A new military dictatorship took control of Burma in September 1988, naming itself the State Law and Order Restoration Council, later becoming State Peace and Development Council. This regime would prove to be even more brutal than its predecessor. As its priority was its own survival, the regime decided to double the size of the army and modernise its equipments. This army was to be used for one purpose only: internal repression.
The new regime opened up to international trade and investment, but, rather than trying to develop the economy to promote economic growth and improve the living standards of the people, investment and trade were almost solely focussed on natural resource extraction and joint ventures that would put foreign exchange directly into the pockets of the generals.
Although the US, the EU and a small number of other countries had imposed arms embargoes, there were no significant economic sanctions. Western companies – including UNOCAL (now Chevron) and Total Oil – pumped billions of dollars of investment into Burma. As a result, North American and European countries helped pay for arms, even though they would not sell them directly.
As there was no UN mandated arms embargo, there were plenty of countries willing to keep supplying Burma’s newly enriched generals. China, Russia, Israel, Ukraine and others ensured Burma’s enlarged military – now standing at around 400,000 soldiers – was equipped with modern weaponry, paid for largely by Western investment. At one point, it was estimated that the generals were spending eighty percent of the government’s budget on the military. The figure is thought to average forty percent. Spending on health and education actually fell despite increased trade and investment, while unpublished figures estimate ninety percent of Burma’s population lives in poverty.
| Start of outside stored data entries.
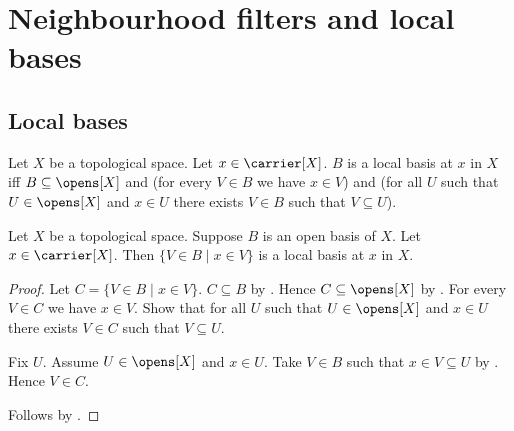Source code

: \section{Neighbourhood filters and local bases}







\subsection{Local bases}

\begin{definition}\label{local_basis}
    Let $X$ be a topological space.
    Let $x\in\carrier[X]$.
    $B$ is a local basis at $x$ in $X$ iff
        $B\subseteq\opens[X]$ and
        (for every $V\in B$ we have $x\in V$) and
        (for all $U$ such that $U\in\opens[X]$ and $x\in U$
            there exists $V\in B$ such that $V\subseteq U$).
\end{definition}

\begin{theorem}\label{open_basis_point_slice_is_local_basis}
    Let $X$ be a topological space.
    Suppose $B$ is an open basis of $X$.
    Let $x\in\carrier[X]$.
    Then $\{V\in B\mid x\in V\}$ is a local basis at $x$ in $X$.
\end{theorem}
\begin{proof}
    Let $C=\{V\in B\mid x\in V\}$.
    $C\subseteq B$ by .
    Hence $C\subseteq\opens[X]$
        by .
    For every $V\in C$ we have $x\in V$.
    Show that for all $U$ such that $U\in\opens[X]$ and $x\in U$
        there exists $V\in C$ such that $V\subseteq U$.
    \begin{subproof}
        Fix $U$.
        Assume $U\in\opens[X]$ and $x\in U$.
        Take $V\in B$ such that $x\in V\subseteq U$
            by .
        Hence $V\in C$.
    \end{subproof}
    Follows by .
\end{proof}

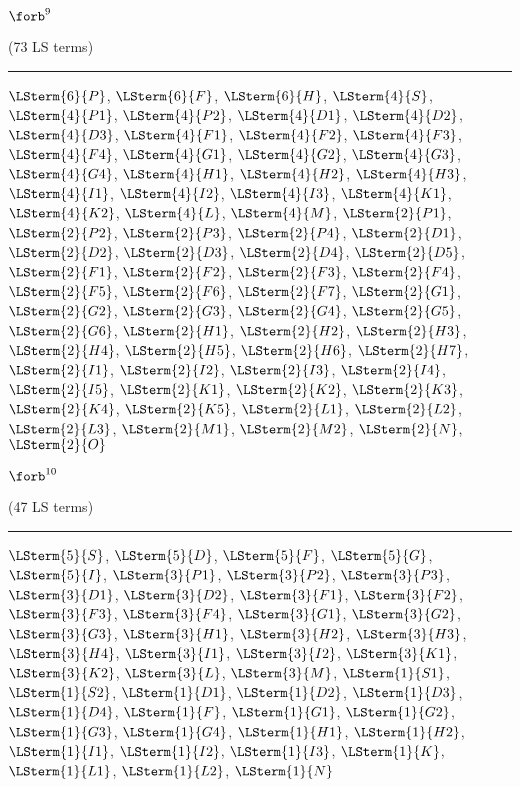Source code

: \begin{mdframed}\begin{center}
$\forb^{9}$

(73 LS terms)
\vspace{0.25cm}\hrule\vspace{0.25cm}

$\LSterm{6}{P}$, $\LSterm{6}{F}$, $\LSterm{6}{H}$, $\LSterm{4}{S}$, $\LSterm{4}{P1}$, $\LSterm{4}{P2}$, $\LSterm{4}{D1}$, $\LSterm{4}{D2}$, $\LSterm{4}{D3}$, $\LSterm{4}{F1}$, $\LSterm{4}{F2}$, $\LSterm{4}{F3}$, $\LSterm{4}{F4}$, $\LSterm{4}{G1}$, $\LSterm{4}{G2}$, $\LSterm{4}{G3}$, $\LSterm{4}{G4}$, $\LSterm{4}{H1}$, $\LSterm{4}{H2}$, $\LSterm{4}{H3}$, $\LSterm{4}{I1}$, $\LSterm{4}{I2}$, $\LSterm{4}{I3}$, $\LSterm{4}{K1}$, $\LSterm{4}{K2}$, $\LSterm{4}{L}$, $\LSterm{4}{M}$, $\LSterm{2}{P1}$, $\LSterm{2}{P2}$, $\LSterm{2}{P3}$, $\LSterm{2}{P4}$, $\LSterm{2}{D1}$, $\LSterm{2}{D2}$, $\LSterm{2}{D3}$, $\LSterm{2}{D4}$, $\LSterm{2}{D5}$, $\LSterm{2}{F1}$, $\LSterm{2}{F2}$, $\LSterm{2}{F3}$, $\LSterm{2}{F4}$, $\LSterm{2}{F5}$, $\LSterm{2}{F6}$, $\LSterm{2}{F7}$, $\LSterm{2}{G1}$, $\LSterm{2}{G2}$, $\LSterm{2}{G3}$, $\LSterm{2}{G4}$, $\LSterm{2}{G5}$, $\LSterm{2}{G6}$, $\LSterm{2}{H1}$, $\LSterm{2}{H2}$, $\LSterm{2}{H3}$, $\LSterm{2}{H4}$, $\LSterm{2}{H5}$, $\LSterm{2}{H6}$, $\LSterm{2}{H7}$, $\LSterm{2}{I1}$, $\LSterm{2}{I2}$, $\LSterm{2}{I3}$, $\LSterm{2}{I4}$, $\LSterm{2}{I5}$, $\LSterm{2}{K1}$, $\LSterm{2}{K2}$, $\LSterm{2}{K3}$, $\LSterm{2}{K4}$, $\LSterm{2}{K5}$, $\LSterm{2}{L1}$, $\LSterm{2}{L2}$, $\LSterm{2}{L3}$, $\LSterm{2}{M1}$, $\LSterm{2}{M2}$, $\LSterm{2}{N}$, $\LSterm{2}{O}$
\end{center}\end{mdframed}

\begin{mdframed}\begin{center}
$\forb^{10}$

(47 LS terms)
\vspace{0.25cm}\hrule\vspace{0.25cm}

$\LSterm{5}{S}$, $\LSterm{5}{D}$, $\LSterm{5}{F}$, $\LSterm{5}{G}$, $\LSterm{5}{I}$, $\LSterm{3}{P1}$, $\LSterm{3}{P2}$, $\LSterm{3}{P3}$, $\LSterm{3}{D1}$, $\LSterm{3}{D2}$, $\LSterm{3}{F1}$, $\LSterm{3}{F2}$, $\LSterm{3}{F3}$, $\LSterm{3}{F4}$, $\LSterm{3}{G1}$, $\LSterm{3}{G2}$, $\LSterm{3}{G3}$, $\LSterm{3}{H1}$, $\LSterm{3}{H2}$, $\LSterm{3}{H3}$, $\LSterm{3}{H4}$, $\LSterm{3}{I1}$, $\LSterm{3}{I2}$, $\LSterm{3}{K1}$, $\LSterm{3}{K2}$, $\LSterm{3}{L}$, $\LSterm{3}{M}$, $\LSterm{1}{S1}$, $\LSterm{1}{S2}$, $\LSterm{1}{D1}$, $\LSterm{1}{D2}$, $\LSterm{1}{D3}$, $\LSterm{1}{D4}$, $\LSterm{1}{F}$, $\LSterm{1}{G1}$, $\LSterm{1}{G2}$, $\LSterm{1}{G3}$, $\LSterm{1}{G4}$, $\LSterm{1}{H1}$, $\LSterm{1}{H2}$, $\LSterm{1}{I1}$, $\LSterm{1}{I2}$, $\LSterm{1}{I3}$, $\LSterm{1}{K}$, $\LSterm{1}{L1}$, $\LSterm{1}{L2}$, $\LSterm{1}{N}$
\end{center}\end{mdframed}

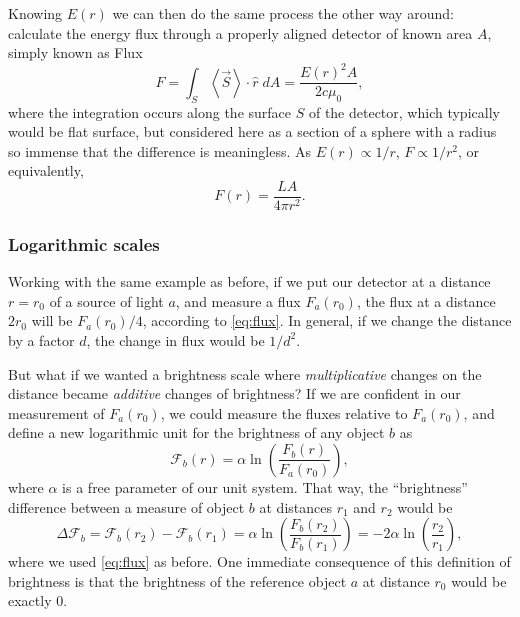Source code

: 	Knowing $E(r)$ we can then do the same process the other way around: 
	calculate the energy flux through a properly aligned detector of known area $A$,
	simply known as Flux	
	\begin{equation}
		F = \int_{S} \left<\vec S\right> \cdot \hat r \; dA = \frac{E(r)^2 A}{2 c \mu_0},
	\end{equation}
	where the integration occurs along the surface $S$ of the detector, which typically would be flat surface, 
	but considered here as a section of a sphere with a radius so immense that the difference is meaningless.
	As $E(r)\propto 1/r$, $F\propto 1/r^2$,  or equivalently, 
	\begin{equation}
		F(r)=\frac{L A}{4\pi r^2}. \label{eq:flux}
	\end{equation}
	
	\subsubsection{Logarithmic scales}
	
	Working with the same example as before, if we put our detector at a distance $r=r_0$ of a source of light $a$,
	and measure a flux $F_a(r_0)$,
	the flux at a distance $2r_0$ will be $F_a(r_0)/4$, according to \autoref{eq:flux}. 
	In general, if we change the distance by a factor $d$, the change in flux would be $1/d^2$.
	
	But what if we wanted a brightness scale where \textit{multiplicative} changes on the distance became \textit{additive} changes of brightness?
	If we are confident in our measurement of $F_a(r_0)$, we could measure the fluxes relative to $F_a(r_0)$, 
	and define a new logarithmic unit for the brightness of any object $b$ as
	\begin{equation}
		\mathcal{F}_b(r) = \alpha \ln\left(\frac{F_b(r)}{F_a(r_0)}\right), \label{eq:general-magnitude}
	\end{equation}
	where $\alpha$ is a free parameter of our unit system. 
	That way, the \enquote{brightness} difference between a measure of object $b$ at distances $r_1$ and $r_2$ would be
	\begin{equation}
		\Delta \mathcal{F}_b = \mathcal{F}_b(r_2) - \mathcal{F}_b(r_1) 
			= \alpha \ln\left(\frac{F_b(r_2)}{F_b(r_1)}\right)
			= -2\alpha \ln\left(\frac{r_2}{r_1}\right),
			\label{eq:general-distance-modulus}
	\end{equation}
	where we used \autoref{eq:flux} as before. 
	One immediate consequence of this definition of brightness is that the brightness of the reference object $a$ at distance $r_0$ would be exactly 0.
Ethnic groups in Burma were the main targets of the bigger, better trained, better equipped army. Hundreds of thousands of ethnic Rohingyas – a Muslim minority mostly living in the Arakan state – were attacked and forced to flee to neighbouring Bangladesh. Attacks against civilians in Karen and Karenni states were forcing tens of thousands of people across the border into Thailand. The army used hundreds of thousands of people as slave labour, which the International Labour Organisation would later describe as a crime against humanity. Burmese troops also invaded neighbouring Thailand, in order to attack refugees sheltering along the Thailand-Burma border.
The human rights abuses in the early 1990s clearly fell within the remit of the UN Security Council, constituting a threat to international peace and security. The UN continued to document abuses taking place. In 1998, Rajsoomer Lallah – the UN Special Rapporteur on Human Rights in Burma – reported on human rights abuses in eastern Burma: “These violations have been so numerous and consistent over the past years as to suggest that they are not simply isolated or the acts of individual misbehaviour by middle and lower-rank officers but are rather the result of policy at the highest level, entailing political and legal responsibility.” However, still no action was taken.
Since the brutal suppression of monk-led protests in September 2007, the issue of a UN mandated arms embargo began to creep up the international agenda. Once again, it had taken the sight of people being shot on the streets of Rangoon to provoke international outrage, despite abuses in ethnic areas being on a much greater scale than those committed by the soldiers in Rangoon. Monk leaders who escaped the brutal crackdown and were now in exile asked why it was still possible to supply Burma’s generals with arms. Support for the campaign for an arms embargo grew.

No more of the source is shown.